INSTRUCTIONS FOR THE TASK :: Please return every line from the entries that has the string "detection" in it.

Entries taken from a collection:

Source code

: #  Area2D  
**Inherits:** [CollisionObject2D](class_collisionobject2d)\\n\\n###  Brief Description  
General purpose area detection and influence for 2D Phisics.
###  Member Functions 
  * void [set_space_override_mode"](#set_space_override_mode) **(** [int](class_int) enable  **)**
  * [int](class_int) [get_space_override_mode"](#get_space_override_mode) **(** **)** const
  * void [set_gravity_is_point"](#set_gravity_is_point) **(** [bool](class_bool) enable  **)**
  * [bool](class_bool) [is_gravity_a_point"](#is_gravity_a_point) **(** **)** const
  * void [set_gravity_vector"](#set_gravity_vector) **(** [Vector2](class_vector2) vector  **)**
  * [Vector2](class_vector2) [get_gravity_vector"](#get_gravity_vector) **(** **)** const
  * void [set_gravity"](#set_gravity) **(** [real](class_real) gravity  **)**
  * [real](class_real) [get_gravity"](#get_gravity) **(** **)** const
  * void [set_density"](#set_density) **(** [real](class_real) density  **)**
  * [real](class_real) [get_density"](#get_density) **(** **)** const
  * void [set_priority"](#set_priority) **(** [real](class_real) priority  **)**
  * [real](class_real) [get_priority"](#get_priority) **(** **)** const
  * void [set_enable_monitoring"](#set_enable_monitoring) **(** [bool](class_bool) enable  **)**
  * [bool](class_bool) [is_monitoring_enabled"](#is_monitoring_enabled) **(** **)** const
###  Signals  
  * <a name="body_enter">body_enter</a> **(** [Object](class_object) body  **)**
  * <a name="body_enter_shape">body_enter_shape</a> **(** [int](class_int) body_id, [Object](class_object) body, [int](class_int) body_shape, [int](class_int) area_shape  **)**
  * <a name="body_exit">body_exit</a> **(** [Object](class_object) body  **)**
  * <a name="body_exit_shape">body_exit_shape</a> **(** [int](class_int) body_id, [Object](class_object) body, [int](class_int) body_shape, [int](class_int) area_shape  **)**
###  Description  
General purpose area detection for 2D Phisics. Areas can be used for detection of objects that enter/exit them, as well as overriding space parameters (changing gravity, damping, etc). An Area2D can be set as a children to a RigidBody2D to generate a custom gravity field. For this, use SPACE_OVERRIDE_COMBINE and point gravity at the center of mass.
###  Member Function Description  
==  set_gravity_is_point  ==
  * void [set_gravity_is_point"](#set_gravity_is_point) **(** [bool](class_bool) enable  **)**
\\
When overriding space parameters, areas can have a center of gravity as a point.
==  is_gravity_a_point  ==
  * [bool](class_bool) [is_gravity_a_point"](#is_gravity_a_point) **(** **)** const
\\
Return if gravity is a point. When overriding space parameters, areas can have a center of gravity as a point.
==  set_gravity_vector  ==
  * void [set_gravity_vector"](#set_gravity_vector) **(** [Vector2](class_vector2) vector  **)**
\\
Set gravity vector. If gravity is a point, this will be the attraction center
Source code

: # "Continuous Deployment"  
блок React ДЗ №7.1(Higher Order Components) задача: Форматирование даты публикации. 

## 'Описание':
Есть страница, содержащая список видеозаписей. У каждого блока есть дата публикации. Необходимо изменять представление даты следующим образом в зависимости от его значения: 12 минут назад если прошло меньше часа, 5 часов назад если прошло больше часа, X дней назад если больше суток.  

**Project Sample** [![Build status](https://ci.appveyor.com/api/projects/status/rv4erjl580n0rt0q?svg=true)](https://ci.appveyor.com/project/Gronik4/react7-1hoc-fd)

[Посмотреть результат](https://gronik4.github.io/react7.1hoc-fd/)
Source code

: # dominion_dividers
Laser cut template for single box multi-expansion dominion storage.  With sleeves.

RESULT ::
General purpose area detection and influence for 2D Phisics.
General purpose area detection for 2D Phisics. Areas can be used for detection of objects that enter/exit them, as well as overriding space parameters (changing gravity, damping, etc). An Area2D can be set as a children to a RigidBody2D to generate a custom gravity field. For this, use SPACE_OVERRIDE_COMBINE and point gravity at the center of mass.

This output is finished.